Considering how color makes you feel and what it says about you, is it any wonder that color is one of the most important decorating decisions you'll make when designing your new home. It's a good idea to check out the latest trends in color and painting techniques before you decide on your color scheme.

This gorgeous master suite features walls that are done in American Clay®, which is an eco-friendly earth plaster. It's shown in the Loma™ collection, which has a charming and rustic feel. View all the interior rooms in this Craftsman home.

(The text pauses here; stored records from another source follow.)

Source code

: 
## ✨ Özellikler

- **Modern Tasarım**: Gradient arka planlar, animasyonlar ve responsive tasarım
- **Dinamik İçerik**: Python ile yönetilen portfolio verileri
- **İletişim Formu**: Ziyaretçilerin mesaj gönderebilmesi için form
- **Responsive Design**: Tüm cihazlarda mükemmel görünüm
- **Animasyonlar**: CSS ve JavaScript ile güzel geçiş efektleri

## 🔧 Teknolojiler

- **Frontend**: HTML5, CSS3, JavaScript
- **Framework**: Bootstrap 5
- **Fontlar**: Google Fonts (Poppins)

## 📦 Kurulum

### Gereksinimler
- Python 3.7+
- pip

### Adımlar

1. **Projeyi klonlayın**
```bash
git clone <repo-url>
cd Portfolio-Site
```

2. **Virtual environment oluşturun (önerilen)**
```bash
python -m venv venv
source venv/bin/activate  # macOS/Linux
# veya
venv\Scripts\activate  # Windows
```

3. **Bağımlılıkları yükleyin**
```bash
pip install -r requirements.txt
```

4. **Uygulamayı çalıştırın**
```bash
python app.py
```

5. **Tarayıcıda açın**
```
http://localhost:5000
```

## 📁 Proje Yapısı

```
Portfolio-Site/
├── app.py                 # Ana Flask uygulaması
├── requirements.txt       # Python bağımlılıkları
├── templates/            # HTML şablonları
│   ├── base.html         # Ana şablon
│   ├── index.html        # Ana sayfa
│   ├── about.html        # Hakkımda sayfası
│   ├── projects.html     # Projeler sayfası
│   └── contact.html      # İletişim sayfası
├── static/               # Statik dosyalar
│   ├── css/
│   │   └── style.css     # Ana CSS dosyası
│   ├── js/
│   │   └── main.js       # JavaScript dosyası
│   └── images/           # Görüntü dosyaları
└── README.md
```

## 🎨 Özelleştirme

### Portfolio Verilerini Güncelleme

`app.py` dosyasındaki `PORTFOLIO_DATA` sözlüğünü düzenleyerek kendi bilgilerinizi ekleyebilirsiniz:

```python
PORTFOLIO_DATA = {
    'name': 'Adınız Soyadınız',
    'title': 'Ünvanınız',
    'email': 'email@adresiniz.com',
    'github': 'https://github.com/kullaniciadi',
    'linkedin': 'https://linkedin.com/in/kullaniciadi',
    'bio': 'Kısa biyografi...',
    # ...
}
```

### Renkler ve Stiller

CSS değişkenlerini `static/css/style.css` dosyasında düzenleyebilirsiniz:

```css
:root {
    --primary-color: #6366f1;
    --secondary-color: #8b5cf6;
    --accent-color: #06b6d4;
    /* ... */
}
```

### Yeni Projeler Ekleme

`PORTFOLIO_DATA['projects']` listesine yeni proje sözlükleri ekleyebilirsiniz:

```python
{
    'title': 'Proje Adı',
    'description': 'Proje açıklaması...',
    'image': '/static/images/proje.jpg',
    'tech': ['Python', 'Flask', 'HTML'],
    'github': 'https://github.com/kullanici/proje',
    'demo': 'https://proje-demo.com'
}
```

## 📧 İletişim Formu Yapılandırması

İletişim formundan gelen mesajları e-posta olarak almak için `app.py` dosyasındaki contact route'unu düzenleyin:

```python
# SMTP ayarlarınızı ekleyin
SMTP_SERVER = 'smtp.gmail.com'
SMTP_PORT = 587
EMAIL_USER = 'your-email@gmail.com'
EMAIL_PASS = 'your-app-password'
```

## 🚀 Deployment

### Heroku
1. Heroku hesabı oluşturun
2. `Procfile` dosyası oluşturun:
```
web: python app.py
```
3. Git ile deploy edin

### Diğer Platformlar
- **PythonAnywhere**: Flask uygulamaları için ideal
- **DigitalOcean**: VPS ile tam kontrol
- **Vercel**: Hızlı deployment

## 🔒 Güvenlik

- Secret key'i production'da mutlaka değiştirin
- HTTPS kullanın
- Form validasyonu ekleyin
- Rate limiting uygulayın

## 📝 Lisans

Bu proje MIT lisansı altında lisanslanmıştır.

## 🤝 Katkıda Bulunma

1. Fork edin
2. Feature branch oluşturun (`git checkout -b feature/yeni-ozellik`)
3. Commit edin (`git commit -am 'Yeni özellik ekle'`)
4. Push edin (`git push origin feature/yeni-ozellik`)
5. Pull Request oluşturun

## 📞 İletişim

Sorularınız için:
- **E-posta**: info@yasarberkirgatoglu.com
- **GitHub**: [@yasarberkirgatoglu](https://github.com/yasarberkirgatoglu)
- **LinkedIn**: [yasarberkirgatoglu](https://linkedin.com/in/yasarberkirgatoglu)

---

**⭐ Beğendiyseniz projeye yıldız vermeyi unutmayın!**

According to the American Society for Interior Design (ASID) homeowners choose comfort shades such as red, which is very popular for the dining room, and soft blues and lilacs, which are serene. Once you pick a shade for each room you can begin to create an environment that truly represents your personality and tastes. Color is known to have psychological effects, so you'll want to choose your colors carefully. The "warm" shades on the color wheel, including red, orange, and yellow, will make a room energetic and welcoming, and stimulate the appetite; the "cool" colors, such as blues and greens, are conducive to relaxation and sleep. This may be why red, for example, is so popular in dining rooms and blue finds its way into many bedrooms. Consciously or unconsciously, we tend to gravitate to colors appropriate for our emotional needs in our rooms.

Don't overlook neutrals as you are choosing your colors. Neutrals are browns, tans, grays, whites, and blacks. These colors help to balance the space and other colors in your home.

There are hundreds of variations on the color white and it is a favorite on home walls. White can have the slightest tint of any warm or cool color to give a nice creamy color to keep the walls light.

Regardless of what color you choose, test it first. Colors can look much different once they are on the walls. Test at least a one-foot section before doing the whole wall. Paint will be the lowest cost wall covering you will most likely find.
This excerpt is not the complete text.